**Task goal**
Go through the data below and transcribe it exactly. Omit the images.

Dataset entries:
════

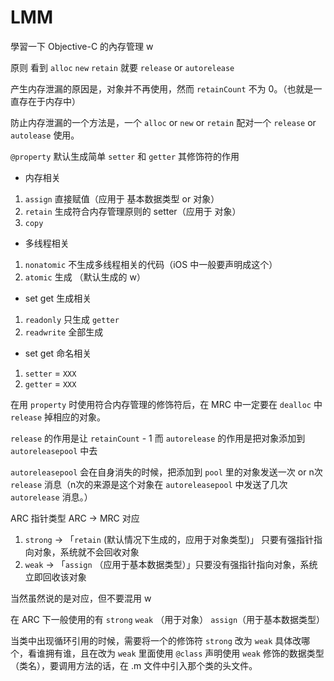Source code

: # LMM
學習一下 Objective-C 的內存管理 w

原则
看到 `alloc` `new` `retain` 就要 `release` or `autorelease`

产生内存泄漏的原因是，对象并不再使用，然而 `retainCount` 不为 0。（也就是一直存在于内存中）

防止内存泄漏的一个方法是，一个 `alloc` or `new` or `retain` 配对一个 `release` or `autolease` 使用。

`@property` 默认生成简单 `setter` 和 `getter` 其修饰符的作用

- 内存相关
1. `assign` 直接赋值（应用于 基本数据类型 or 对象）
2. `retain` 生成符合内存管理原则的 setter（应用于 对象）
3. `copy`
- 多线程相关
1. `nonatomic` 不生成多线程相关的代码（iOS 中一般要声明成这个）
2. `atomic` 生成 （默认生成的 w）
- set get 生成相关
1. `readonly` 只生成 `getter`
2. `readwrite` 全部生成
- set get 命名相关
1. `setter` = `XXX`
2. `getter` = `XXX`

在用 `property` 时使用符合内存管理的修饰符后，在 MRC 中一定要在 `dealloc` 中 `release` 掉相应的对象。

`release` 的作用是让 `retainCount` - 1 而 `autorelease` 的作用是把对象添加到 `autoreleasepool` 中去

`autoreleasepool` 会在自身消失的时候，把添加到 `pool` 里的对象发送一次 or n次 `release` 消息（n次的来源是这个对象在 `autoreleasepool` 中发送了几次 `autorelease` 消息。）

ARC 指针类型 ARC -> MRC 对应
1. `strong` -> 「`retain` (默认情况下生成的，应用于对象类型)」 只要有强指针指向对象，系统就不会回收对象
2. `weak` -> 「`assign` （应用于基本数据类型）」只要没有强指针指向对象，系统立即回收该对象
 
当然虽然说的是对应，但不要混用 w

在 ARC 下一般使用的有 `strong` `weak` （用于对象） `assign`（用于基本数据类型）

当类中出现循环引用的时候，需要将一个的修饰符 `strong` 改为 `weak` 具体改哪个，看谁拥有谁，且在改为 `weak` 里面使用 `@class` 声明使用 `weak` 修饰的数据类型（类名），要调用方法的话，在 .m 文件中引入那个类的头文件。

════

**Worked solution**
Source code

: # LMM
學習一下 Objective-C 的內存管理 w

原则
看到 `alloc` `new` `retain` 就要 `release` or `autorelease`

产生内存泄漏的原因是，对象并不再使用，然而 `retainCount` 不为 0。（也就是一直存在于内存中）

防止内存泄漏的一个方法是，一个 `alloc` or `new` or `retain` 配对一个 `release` or `autolease` 使用。

`@property` 默认生成简单 `setter` 和 `getter` 其修饰符的作用

- 内存相关
1. `assign` 直接赋值（应用于 基本数据类型 or 对象）
2. `retain` 生成符合内存管理原则的 setter（应用于 对象）
3. `copy`
- 多线程相关
1. `nonatomic` 不生成多线程相关的代码（iOS 中一般要声明成这个）
2. `atomic` 生成 （默认生成的 w）
- set get 生成相关
1. `readonly` 只生成 `getter`
2. `readwrite` 全部生成
- set get 命名相关
1. `setter` = `XXX`
2. `getter` = `XXX`

在用 `property` 时使用符合内存管理的修饰符后，在 MRC 中一定要在 `dealloc` 中 `release` 掉相应的对象。

`release` 的作用是让 `retainCount` - 1 而 `autorelease` 的作用是把对象添加到 `autoreleasepool` 中去

`autoreleasepool` 会在自身消失的时候，把添加到 `pool` 里的对象发送一次 or n次 `release` 消息（n次的来源是这个对象在 `autoreleasepool` 中发送了几次 `autorelease` 消息。）

ARC 指针类型 ARC -> MRC 对应
1. `strong` -> 「`retain` (默认情况下生成的，应用于对象类型)」 只要有强指针指向对象，系统就不会回收对象
2. `weak` -> 「`assign` （应用于基本数据类型）」只要没有强指针指向对象，系统立即回收该对象
 
当然虽然说的是对应，但不要混用 w

在 ARC 下一般使用的有 `strong` `weak` （用于对象） `assign`（用于基本数据类型）

当类中出现循环引用的时候，需要将一个的修饰符 `strong` 改为 `weak` 具体改哪个，看谁拥有谁，且在改为 `weak` 里面使用 `@class` 声明使用 `weak` 修饰的数据类型（类名），要调用方法的话，在 .m 文件中引入那个类的头文件。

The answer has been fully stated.